[Opening Record set section]

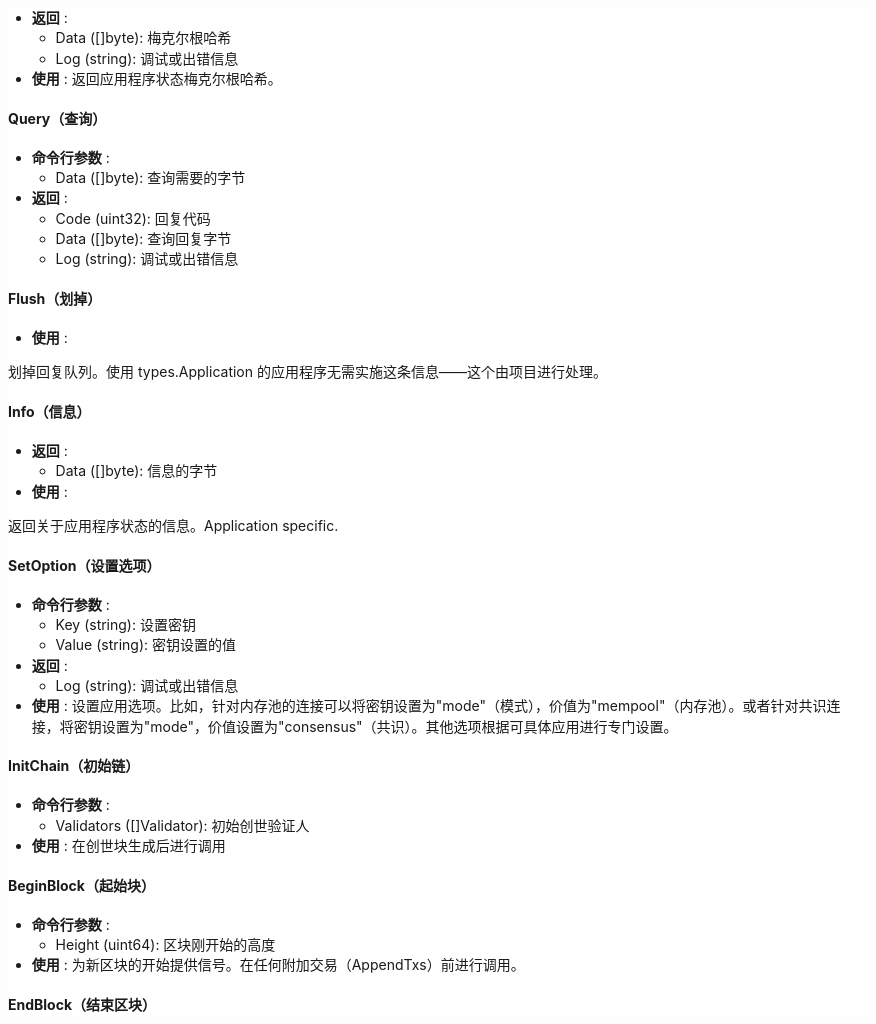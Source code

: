 - **返回** :
  - Data (\[]byte): 梅克尔根哈希
  - Log (string): 调试或出错信息
- **使用** :
  返回应用程序状态梅克尔根哈希。

#### Query（查询）

- **命令行参数** :
  - Data (\[]byte): 查询需要的字节
- **返回** :
  - Code (uint32): 回复代码
  - Data (\[]byte): 查询回复字节
  - Log (string): 调试或出错信息

#### Flush（划掉）

- **使用** :

划掉回复队列。使用 types.Application 的应用程序无需实施这条信息——这个由项目进行处理。

#### Info（信息）

- **返回** :
  - Data (\[]byte): 信息的字节
- **使用** :

返回关于应用程序状态的信息。Application specific.

#### SetOption（设置选项）

- **命令行参数** :
  - Key (string): 设置密钥
  - Value (string): 密钥设置的值
- **返回** :
  - Log (string): 调试或出错信息
- **使用** :
  设置应用选项。比如，针对内存池的连接可以将密钥设置为"mode"（模式），价值为"mempool"（内存池）。或者针对共识连接，将密钥设置为"mode"，价值设置为"consensus"（共识）。其他选项根据可具体应用进行专门设置。

#### InitChain（初始链）

- **命令行参数** :
  - Validators (\[]Validator): 初始创世验证人
- **使用** :
  在创世块生成后进行调用

#### BeginBlock（起始块）

- **命令行参数** :
  - Height (uint64): 区块刚开始的高度
- **使用** :
  为新区块的开始提供信号。在任何附加交易（AppendTxs）前进行调用。

#### EndBlock（结束区块）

[Closing Record set section]

## [Work instruction]
Look above for the line containing "- Height (uint64): 区块刚开始的高度", then transcribe it and all lines after it through the last, exactly and with nothing else.

## [Written solution]
  - Height (uint64): 区块刚开始的高度
- **使用** :
  为新区块的开始提供信号。在任何附加交易（AppendTxs）前进行调用。

#### EndBlock（结束区块）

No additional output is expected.